Visitantes assinaram uma petição em apoio ao projeto de lei do Senado intitulado "Lei de Proteção ao Falun Gong e às Vítimas de Extração Forçada de Órgãos", que irá impor sanções contra os autores de extração forçada de órgãos na China.
Apesar da temperatura ter chegado a 37 graus Celsius e da previsão de tempestade, uma grande multidão compareceu para celebrar o Dia da Independência. O estande dos praticantes do Falun Dafa atraiu muitos visitantes.
Casal aprende os exercícios e assina a petição em apoio aos esforços para acabar com a perseguição
Quando Christina Sluss e Jesse Sluss se aproximaram do estande, a visão dos praticantes de meditação despertou neles um grande interesse pelo Falun Dafa. Após aprenderem os dois exercícios, ambos disseram que se sentiram relaxados e energizados.
Christina disse: “Na verdade, me sinto muito bem. Adorei o exercício em pé também. O alongamento foi ótimo para as minhas costas e, sinceramente, sinto que tenho mais energia. Não sei se isso faz parte, mas sinto. Tenho mais energia.” Ela comprou um exemplar do Zhuan Falun e disse que espera aprender mais e quer praticar o Falun Dafa.

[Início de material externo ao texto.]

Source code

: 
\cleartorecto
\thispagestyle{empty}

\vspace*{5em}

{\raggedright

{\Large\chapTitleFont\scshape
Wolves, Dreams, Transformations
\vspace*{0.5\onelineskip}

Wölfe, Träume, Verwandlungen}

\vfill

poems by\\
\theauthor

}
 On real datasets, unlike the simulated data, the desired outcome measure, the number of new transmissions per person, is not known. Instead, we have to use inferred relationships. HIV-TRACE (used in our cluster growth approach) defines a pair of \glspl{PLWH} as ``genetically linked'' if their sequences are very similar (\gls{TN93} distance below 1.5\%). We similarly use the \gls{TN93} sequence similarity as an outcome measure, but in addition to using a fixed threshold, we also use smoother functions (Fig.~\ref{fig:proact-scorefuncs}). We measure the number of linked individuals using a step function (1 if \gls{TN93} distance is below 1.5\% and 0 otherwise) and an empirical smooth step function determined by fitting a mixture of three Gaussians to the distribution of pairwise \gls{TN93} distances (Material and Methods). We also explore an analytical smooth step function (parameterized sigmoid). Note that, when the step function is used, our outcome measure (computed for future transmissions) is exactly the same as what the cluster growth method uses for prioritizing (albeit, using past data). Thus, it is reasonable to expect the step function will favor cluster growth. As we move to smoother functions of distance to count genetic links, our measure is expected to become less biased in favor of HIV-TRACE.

Christina era fotógrafa e agora administra uma empresa de resgate de cães. Jesse é encanador. Depois de experimentar os exercícios, Jesse disse que se sentiu bem e relaxado. "Valeu a pena", disse ele.

Christina e Jesse aprenderam os exercícios do Falun Dafa. (Minghui.org).
Quando o casal soube que os praticantes do Falun Dafa na China têm sido vítimas da perseguição do PCC nos últimos 27 anos, e que alguns praticantes foram submetidos à extração forçada de órgãos sancionada pelo Estado, ambos ficaram chocados.
Christina disse: "Oh, é horrível... Seu corpo é seu templo e você deveria poder cuidar dele da maneira que quiser. Então, eu não concordo com isso."
Ambos assinaram a petição em apoio ao projeto de lei do Senado. Quando o assunto foi a liberdade nos Estados Unidos, o casal disse que a valoriza muito. Jesse disse: "É a liberdade, e Deus abençoe a América, e é bom que tenhamos nossas liberdades."
Taiwanês assina petição, dois chineses renunciam ao PCC
Kevin Huang, de Taiwan, disse que trabalha para uma empresa nas proximidades. Ele afirmou já ter ouvido falar do Falun Dafa e também saber que a prática é perseguida na China. Ele assinou a petição em apoio ao projeto de lei do Senado.
Ele afirmou ser veementemente contra a prática do PCC de extrair órgãos de praticantes do Falun Dafa em larga escala. "Considero isso um ato extremamente desumano. Tais coisas não deveriam acontecer, nem na China nem em qualquer outro lugar do mundo; não deveriam acontecer", disse ele.

Kevin Huang, de Taiwan, assinou a petição. (Minghui.org)
Muitos visitantes chineses também participaram das comemorações. Um professor chinês que leciona na Universidade de Delaware concordou em deixar as organizações do PCC às quais havia se filiado quando mais jovem. Uma mulher chinesa, residente em Nova York, também optou por se desligar do PCC após tomar conhecimento da perseguição aos praticantes do Falun Dafa na China.
Durante o evento, muitos visitantes aprenderam sobre o Falun Dafa e a perseguição na China. Eles demonstraram seu apoio à liberdade de crença apoiando os praticantes, aprendendo os exercícios e assinando a petição.